Erbium phosphate
- Names: Other names Erbium orthophosphate

Identifiers
- CAS Number: 14298-38-5;

Properties
- Chemical formula: ErPO_{4}
- Molar mass: 262.23 g/mol
- Appearance: Solid
- Melting point: 1,896 °C (3,445 °F; 2,169 K) (approximately)
- Solubility in water: Very slightly soluble in water

Structure
- Crystal structure: Tetragonal, xenotime type
- Space group: I4_{1}/amd, No. 141
- Lattice constant: a = 0.68614 nm, c = 0.60082 nm
- Formula units (Z): 4

= Erbium phosphate =

Erbium phosphate is an inorganic compound of erbium and phosphate with the chemical formula ErPO_{4}. Hydrated forms are also known.

== Preparation ==
Hydrated erbium phosphate can be prepared by precipitation from aqueous solutions containing Er^{3+} and phosphate ions. A dihydrate has been obtained by reacting erbium(III) chloride with phosphoric acid.

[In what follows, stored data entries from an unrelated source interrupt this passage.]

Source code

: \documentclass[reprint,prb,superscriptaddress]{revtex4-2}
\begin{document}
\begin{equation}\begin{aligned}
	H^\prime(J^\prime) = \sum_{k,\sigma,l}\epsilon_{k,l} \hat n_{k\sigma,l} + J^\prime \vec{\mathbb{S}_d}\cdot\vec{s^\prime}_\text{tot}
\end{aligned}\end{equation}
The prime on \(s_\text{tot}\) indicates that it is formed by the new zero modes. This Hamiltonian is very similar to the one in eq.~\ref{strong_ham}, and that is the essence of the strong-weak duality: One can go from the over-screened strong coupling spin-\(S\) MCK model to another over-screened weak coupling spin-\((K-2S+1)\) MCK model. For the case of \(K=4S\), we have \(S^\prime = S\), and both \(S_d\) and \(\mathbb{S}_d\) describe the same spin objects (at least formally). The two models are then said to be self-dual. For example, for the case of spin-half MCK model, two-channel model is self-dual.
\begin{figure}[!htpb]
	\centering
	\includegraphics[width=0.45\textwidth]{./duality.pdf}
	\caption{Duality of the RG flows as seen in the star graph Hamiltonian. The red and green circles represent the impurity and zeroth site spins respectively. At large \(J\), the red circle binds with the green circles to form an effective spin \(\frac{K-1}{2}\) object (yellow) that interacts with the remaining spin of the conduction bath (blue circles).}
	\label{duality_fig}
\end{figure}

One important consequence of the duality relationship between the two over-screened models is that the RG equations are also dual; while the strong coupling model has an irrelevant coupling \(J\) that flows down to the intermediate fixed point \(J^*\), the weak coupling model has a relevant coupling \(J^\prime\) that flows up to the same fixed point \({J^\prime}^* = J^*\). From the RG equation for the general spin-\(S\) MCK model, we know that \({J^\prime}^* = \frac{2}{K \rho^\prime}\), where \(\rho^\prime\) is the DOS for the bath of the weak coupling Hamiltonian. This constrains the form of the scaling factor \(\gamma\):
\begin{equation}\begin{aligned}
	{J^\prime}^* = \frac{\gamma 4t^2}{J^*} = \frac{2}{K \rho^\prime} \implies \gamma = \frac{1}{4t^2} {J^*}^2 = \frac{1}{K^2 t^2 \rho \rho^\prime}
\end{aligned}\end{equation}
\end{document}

Heating hydrated erbium phosphate produces anhydrous ErPO_{4}.

Anhydrous material can also be prepared by high-temperature solid-state or hydrothermal methods.

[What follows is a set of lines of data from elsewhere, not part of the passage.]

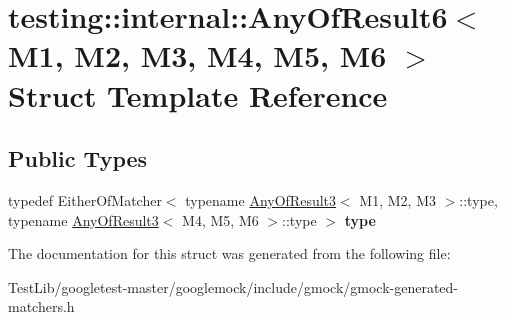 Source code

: \hypertarget{structtesting_1_1internal_1_1AnyOfResult6}{}\section{testing\+:\+:internal\+:\+:Any\+Of\+Result6$<$ M1, M2, M3, M4, M5, M6 $>$ Struct Template Reference}
\label{structtesting_1_1internal_1_1AnyOfResult6}
\subsection*{Public Types}
\begin{DoxyCompactItemize}
\item 
\mbox{\label{structtesting_1_1internal_1_1AnyOfResult6_a15837eb05d9ac5a76c20d344a4988dd1}} 
typedef Either\+Of\+Matcher$<$ typename \hyperlink{structtesting_1_1internal_1_1AnyOfResult3}{Any\+Of\+Result3}$<$ M1, M2, M3 $>$\+::type, typename \hyperlink{structtesting_1_1internal_1_1AnyOfResult3}{Any\+Of\+Result3}$<$ M4, M5, M6 $>$\+::type $>$ {\bfseries type}
\end{DoxyCompactItemize}


The documentation for this struct was generated from the following file\+:\begin{DoxyCompactItemize}
\item 
Test\+Lib/googletest-\/master/googlemock/include/gmock/gmock-\/generated-\/matchers.\+h\end{DoxyCompactItemize}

== Structure and properties ==
Anhydrous erbium phosphate crystallizes in the tetragonal crystal system with the xenotime structure, which is isostructural with zircon. It belongs to space group I4_{1}/amd (No. 141), with four formula units per unit cell. Reported lattice parameters are a = 6.8614(5) Å and c = 6.0082(9) Å.

The structure consists of isolated PO_{4} tetrahedra and eight-coordinate Er^{3+} ions. Like other heavy rare-earth orthophosphates, ErPO_{4} is chemically resistant and only very slightly soluble in water.

Erbium phosphate has a high melting point, reported at approximately 1896 °C. Thermodynamic measurements have been made over a wide temperature range; its heat capacity shows a Schottky anomaly associated with crystal-field splitting of the Er^{3+} electronic levels.

== High-pressure behaviour ==
At ambient pressure ErPO_{4} adopts the xenotime structure. Under compression it undergoes a reversible structural transformation to a denser monoclinic monazite-type phase, with the transition beginning at about 17.3 GPa.

The monazite phase is less compressible than the xenotime phase because of its more efficient atomic packing.

== Reactions ==
Erbium phosphate reacts with sodium fluoride under suitable conditions to form the fluorophosphates NaErFPO_{4} and Na_{3}Er_{2}F_{3}PO_{4}.

It also reacts with potassium metaphosphate, KPO_{3}, to form potassium erbium diphosphate, KErP_{2}O_{7}.